= Exercise directions =
Lines with "paso" in the records below: say how many there are, and add nothing.

- - -

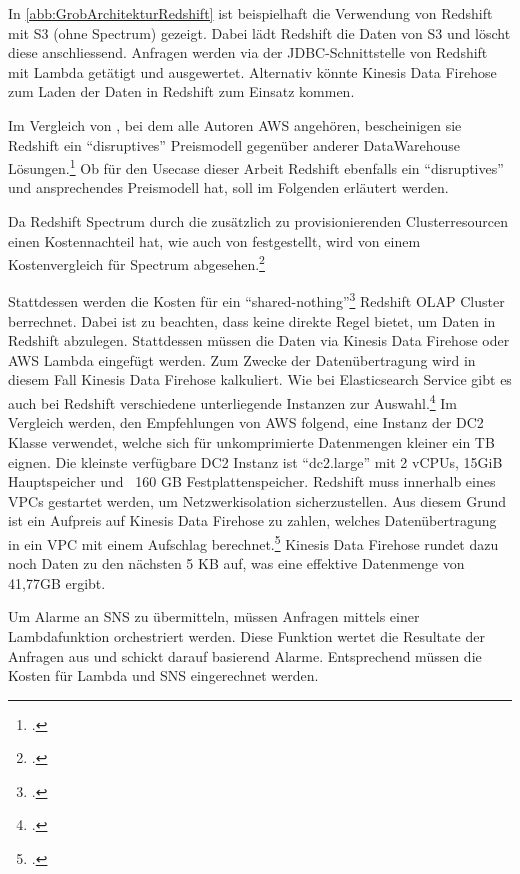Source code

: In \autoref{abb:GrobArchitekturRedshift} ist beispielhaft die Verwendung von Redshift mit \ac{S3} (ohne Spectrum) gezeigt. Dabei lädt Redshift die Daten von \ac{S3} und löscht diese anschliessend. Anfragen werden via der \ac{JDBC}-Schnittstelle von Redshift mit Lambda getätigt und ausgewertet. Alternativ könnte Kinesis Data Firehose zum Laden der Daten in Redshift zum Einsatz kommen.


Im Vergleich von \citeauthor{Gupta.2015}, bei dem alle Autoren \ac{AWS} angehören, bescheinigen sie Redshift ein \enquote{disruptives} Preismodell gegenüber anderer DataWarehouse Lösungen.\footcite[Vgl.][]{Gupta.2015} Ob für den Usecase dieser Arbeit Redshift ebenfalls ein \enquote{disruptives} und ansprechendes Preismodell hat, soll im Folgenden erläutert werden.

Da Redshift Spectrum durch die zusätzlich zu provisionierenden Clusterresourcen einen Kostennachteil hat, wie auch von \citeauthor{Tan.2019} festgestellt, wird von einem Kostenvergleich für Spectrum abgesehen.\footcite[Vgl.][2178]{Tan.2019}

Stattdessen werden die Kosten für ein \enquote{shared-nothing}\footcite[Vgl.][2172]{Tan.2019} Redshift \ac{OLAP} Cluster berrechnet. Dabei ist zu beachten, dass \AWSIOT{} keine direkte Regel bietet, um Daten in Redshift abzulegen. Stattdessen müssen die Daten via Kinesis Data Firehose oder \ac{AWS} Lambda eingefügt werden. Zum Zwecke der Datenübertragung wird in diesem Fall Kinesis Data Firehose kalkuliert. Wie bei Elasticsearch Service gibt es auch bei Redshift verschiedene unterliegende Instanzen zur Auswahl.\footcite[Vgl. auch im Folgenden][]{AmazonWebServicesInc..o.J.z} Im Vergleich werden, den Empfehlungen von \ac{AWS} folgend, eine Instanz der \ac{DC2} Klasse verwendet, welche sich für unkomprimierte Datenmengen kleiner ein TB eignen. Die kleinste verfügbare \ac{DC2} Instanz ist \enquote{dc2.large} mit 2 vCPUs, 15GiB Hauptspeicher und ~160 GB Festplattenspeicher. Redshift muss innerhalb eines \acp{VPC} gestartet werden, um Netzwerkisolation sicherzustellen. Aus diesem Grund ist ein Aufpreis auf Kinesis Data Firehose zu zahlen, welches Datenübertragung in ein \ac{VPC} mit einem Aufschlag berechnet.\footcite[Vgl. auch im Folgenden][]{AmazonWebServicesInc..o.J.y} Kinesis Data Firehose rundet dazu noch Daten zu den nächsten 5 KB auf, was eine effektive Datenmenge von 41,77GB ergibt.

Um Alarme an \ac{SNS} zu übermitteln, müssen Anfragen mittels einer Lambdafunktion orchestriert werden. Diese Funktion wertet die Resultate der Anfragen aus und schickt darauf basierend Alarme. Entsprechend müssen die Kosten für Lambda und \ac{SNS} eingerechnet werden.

- - -

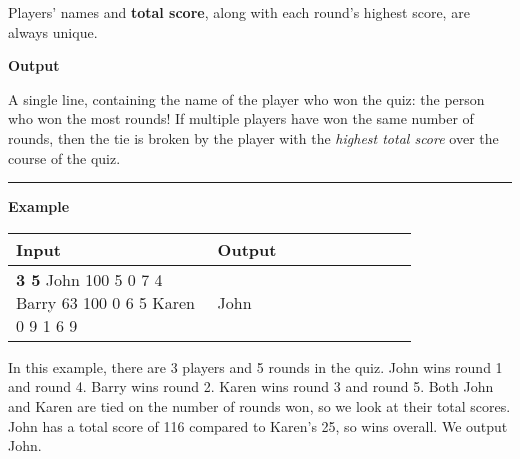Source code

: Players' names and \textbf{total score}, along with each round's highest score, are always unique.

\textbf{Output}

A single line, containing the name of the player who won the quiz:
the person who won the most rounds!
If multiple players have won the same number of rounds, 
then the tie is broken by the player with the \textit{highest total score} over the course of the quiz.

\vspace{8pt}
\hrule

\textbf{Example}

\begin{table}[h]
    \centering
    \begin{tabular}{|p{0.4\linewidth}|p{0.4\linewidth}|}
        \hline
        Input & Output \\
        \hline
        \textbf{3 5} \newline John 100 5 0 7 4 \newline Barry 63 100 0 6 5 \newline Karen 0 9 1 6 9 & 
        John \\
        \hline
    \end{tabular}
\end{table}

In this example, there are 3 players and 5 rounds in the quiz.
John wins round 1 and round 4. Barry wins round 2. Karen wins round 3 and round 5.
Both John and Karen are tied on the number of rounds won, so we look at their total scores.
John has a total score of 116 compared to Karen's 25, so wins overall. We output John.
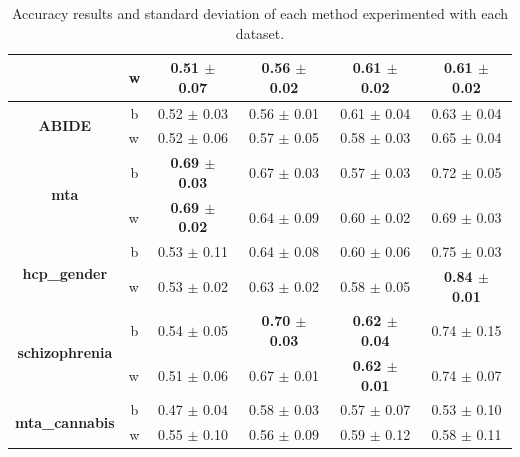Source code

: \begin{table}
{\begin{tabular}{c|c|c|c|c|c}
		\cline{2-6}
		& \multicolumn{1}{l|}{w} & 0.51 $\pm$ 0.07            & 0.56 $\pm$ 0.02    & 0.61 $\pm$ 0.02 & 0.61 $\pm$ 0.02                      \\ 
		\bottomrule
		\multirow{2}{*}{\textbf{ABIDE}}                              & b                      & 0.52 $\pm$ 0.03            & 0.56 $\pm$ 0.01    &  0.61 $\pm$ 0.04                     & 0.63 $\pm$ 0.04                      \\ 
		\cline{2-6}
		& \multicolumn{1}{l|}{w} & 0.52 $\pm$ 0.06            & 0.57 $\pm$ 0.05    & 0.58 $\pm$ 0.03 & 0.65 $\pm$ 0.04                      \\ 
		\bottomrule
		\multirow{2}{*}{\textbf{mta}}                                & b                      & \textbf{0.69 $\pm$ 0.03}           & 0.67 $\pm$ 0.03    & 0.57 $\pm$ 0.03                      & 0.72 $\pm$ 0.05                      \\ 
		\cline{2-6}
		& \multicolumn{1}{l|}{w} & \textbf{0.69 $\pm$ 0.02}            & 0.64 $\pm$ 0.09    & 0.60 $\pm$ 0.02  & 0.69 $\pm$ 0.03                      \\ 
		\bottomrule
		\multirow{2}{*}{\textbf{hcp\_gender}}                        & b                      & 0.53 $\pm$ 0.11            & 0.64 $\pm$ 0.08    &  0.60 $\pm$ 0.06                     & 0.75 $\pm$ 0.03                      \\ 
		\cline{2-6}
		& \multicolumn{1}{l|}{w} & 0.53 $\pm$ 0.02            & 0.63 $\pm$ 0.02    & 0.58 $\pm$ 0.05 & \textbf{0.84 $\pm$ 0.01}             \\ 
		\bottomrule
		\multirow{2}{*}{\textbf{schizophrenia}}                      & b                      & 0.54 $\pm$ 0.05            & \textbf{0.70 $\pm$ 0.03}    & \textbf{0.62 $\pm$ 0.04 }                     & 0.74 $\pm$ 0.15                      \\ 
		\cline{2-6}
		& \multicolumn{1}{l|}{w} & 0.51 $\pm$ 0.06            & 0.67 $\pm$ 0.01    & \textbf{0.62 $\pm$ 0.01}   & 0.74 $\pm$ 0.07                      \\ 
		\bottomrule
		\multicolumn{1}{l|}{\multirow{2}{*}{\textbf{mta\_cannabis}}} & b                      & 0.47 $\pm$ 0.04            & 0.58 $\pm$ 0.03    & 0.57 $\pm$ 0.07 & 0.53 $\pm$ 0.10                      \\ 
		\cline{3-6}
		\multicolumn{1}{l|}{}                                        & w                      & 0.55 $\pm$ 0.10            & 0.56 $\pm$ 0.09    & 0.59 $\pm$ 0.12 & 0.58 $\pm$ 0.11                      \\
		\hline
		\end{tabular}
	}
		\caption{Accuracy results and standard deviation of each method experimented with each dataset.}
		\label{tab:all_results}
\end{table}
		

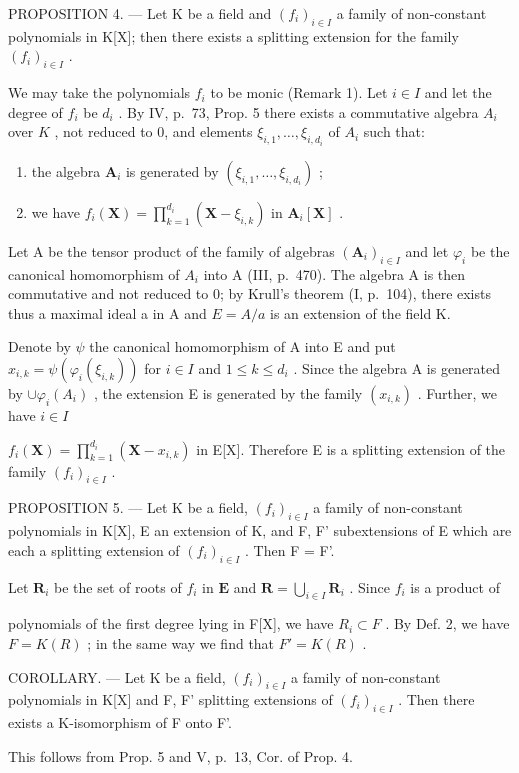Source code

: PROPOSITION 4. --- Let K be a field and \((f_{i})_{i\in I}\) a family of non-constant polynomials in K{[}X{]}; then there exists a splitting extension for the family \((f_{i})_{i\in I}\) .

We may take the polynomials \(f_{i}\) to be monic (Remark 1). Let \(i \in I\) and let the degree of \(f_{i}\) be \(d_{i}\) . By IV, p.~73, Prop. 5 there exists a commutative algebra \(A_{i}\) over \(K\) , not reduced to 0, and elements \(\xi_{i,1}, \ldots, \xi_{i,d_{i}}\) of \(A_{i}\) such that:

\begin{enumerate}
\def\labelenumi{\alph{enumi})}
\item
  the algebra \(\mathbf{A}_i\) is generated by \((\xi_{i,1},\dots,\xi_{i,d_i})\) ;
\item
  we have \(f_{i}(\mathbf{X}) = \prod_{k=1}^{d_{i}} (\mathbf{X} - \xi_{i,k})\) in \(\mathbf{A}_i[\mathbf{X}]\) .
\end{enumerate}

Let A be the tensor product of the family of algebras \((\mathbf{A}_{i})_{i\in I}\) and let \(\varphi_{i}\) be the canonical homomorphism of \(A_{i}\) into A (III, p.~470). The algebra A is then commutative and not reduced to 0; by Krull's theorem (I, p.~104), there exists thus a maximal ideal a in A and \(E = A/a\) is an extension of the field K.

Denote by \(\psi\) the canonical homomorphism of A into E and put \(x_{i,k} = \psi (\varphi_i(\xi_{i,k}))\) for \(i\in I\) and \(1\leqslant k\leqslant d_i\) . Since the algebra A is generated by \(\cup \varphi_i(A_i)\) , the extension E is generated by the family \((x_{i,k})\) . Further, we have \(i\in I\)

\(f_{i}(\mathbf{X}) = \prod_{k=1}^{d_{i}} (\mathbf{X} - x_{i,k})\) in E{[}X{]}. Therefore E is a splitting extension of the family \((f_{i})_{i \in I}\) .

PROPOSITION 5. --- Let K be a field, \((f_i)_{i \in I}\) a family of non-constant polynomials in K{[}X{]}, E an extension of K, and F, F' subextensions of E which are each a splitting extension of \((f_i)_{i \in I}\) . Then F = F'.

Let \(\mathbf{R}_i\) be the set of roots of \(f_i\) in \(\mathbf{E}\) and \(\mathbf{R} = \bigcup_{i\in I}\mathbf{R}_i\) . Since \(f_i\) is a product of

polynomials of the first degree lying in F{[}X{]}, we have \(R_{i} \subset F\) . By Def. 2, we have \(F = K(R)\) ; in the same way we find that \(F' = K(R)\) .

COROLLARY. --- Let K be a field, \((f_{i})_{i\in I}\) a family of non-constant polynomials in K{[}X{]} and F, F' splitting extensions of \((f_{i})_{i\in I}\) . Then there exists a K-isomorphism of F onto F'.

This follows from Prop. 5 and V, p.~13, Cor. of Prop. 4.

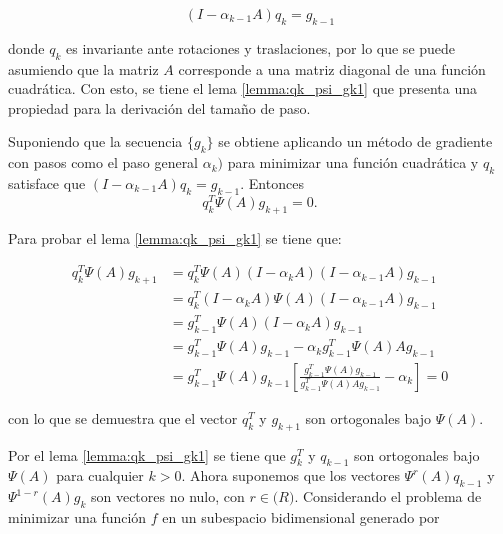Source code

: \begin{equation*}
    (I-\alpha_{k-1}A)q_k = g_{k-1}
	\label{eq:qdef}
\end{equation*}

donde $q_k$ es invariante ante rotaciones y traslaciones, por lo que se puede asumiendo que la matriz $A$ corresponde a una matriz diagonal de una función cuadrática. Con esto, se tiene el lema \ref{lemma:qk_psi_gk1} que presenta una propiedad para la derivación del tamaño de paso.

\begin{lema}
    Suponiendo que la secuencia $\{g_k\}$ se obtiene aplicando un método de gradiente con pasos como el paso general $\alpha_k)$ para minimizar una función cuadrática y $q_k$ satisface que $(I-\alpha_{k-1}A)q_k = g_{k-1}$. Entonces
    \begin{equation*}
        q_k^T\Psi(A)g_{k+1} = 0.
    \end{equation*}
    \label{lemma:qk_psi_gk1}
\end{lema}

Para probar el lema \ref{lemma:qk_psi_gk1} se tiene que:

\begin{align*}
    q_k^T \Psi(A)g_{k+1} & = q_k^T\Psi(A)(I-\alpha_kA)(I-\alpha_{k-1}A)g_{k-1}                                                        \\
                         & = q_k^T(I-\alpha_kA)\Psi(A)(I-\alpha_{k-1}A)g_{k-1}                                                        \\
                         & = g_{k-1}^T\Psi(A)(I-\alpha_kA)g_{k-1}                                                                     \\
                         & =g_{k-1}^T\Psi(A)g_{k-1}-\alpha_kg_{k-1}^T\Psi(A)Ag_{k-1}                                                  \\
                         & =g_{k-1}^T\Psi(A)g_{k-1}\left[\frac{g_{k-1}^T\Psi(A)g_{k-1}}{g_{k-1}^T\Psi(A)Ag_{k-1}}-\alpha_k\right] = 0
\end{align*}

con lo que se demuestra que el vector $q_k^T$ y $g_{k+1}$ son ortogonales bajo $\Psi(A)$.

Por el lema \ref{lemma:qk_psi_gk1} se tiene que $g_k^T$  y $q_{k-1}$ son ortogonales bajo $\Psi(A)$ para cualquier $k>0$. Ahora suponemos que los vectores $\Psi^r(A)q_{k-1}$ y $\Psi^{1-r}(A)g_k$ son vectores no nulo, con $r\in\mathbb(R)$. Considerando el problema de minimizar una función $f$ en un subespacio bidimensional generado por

- - -

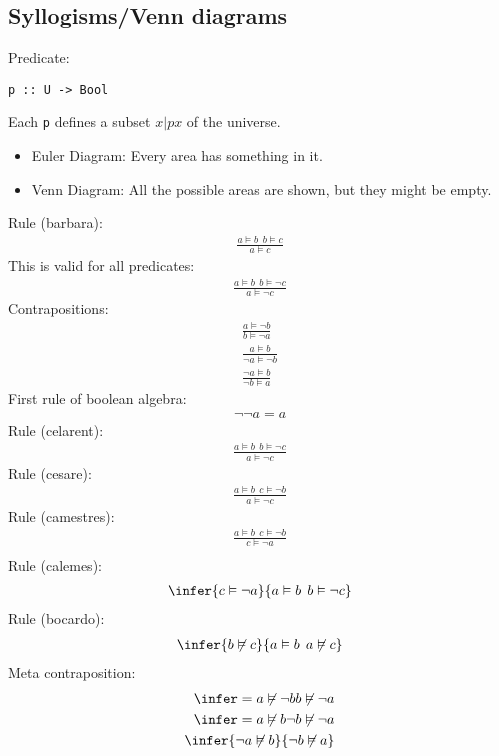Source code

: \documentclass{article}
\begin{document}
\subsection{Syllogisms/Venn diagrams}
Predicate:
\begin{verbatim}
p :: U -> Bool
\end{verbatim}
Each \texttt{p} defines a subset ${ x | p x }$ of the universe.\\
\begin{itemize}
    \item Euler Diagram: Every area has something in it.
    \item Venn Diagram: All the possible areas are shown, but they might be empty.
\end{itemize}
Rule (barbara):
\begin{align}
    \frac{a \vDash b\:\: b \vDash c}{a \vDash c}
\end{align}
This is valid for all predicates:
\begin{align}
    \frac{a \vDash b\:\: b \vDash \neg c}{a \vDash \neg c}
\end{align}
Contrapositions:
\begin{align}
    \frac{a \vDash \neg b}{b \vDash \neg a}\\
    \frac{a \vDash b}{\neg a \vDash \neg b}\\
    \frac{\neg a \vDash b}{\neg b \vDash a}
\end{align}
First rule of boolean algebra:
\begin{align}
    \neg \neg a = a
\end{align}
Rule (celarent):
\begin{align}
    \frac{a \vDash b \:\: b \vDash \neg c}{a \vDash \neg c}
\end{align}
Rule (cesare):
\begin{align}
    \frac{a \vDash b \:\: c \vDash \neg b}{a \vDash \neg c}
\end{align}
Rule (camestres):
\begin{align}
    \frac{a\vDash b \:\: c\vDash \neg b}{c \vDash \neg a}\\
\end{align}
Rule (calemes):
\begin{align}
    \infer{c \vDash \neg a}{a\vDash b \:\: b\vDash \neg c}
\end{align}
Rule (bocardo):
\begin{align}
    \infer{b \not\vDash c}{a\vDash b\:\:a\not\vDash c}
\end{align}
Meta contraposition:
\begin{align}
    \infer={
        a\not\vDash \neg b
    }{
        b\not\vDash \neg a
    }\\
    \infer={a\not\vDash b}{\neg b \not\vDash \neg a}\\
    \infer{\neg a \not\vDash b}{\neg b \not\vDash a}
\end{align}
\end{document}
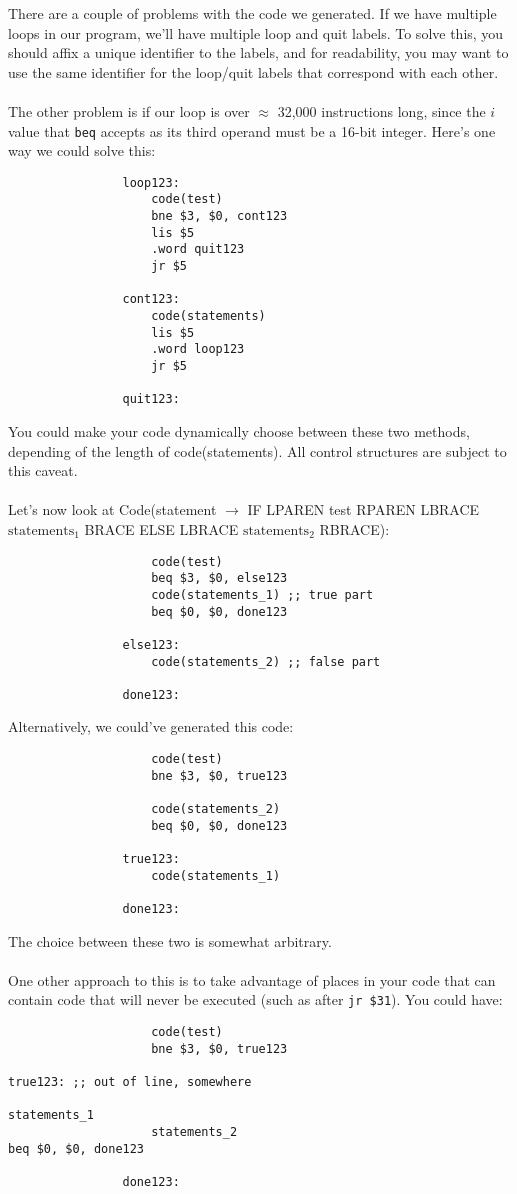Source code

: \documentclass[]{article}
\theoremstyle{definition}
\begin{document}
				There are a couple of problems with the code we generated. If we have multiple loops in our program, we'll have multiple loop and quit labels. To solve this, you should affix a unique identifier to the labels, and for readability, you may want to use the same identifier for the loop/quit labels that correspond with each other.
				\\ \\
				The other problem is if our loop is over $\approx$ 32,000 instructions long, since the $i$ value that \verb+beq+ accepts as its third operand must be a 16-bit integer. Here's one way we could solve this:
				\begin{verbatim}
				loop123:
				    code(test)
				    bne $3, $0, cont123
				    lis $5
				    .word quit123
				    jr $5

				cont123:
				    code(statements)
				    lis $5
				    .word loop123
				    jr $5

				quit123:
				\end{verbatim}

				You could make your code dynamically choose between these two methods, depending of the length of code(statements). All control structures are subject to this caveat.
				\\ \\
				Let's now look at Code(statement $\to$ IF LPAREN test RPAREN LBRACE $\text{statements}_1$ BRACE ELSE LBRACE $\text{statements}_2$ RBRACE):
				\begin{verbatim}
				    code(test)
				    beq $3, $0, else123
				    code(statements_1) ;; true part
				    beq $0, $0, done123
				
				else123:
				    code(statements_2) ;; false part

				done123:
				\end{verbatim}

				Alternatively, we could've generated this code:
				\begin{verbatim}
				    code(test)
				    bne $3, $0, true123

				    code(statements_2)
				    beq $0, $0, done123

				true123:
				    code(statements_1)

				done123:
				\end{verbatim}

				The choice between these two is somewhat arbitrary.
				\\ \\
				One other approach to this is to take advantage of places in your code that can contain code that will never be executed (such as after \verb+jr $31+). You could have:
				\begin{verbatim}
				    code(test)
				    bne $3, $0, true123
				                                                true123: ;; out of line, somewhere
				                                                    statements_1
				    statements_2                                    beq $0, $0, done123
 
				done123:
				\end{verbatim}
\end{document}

- - -

= Result of this exercise =
2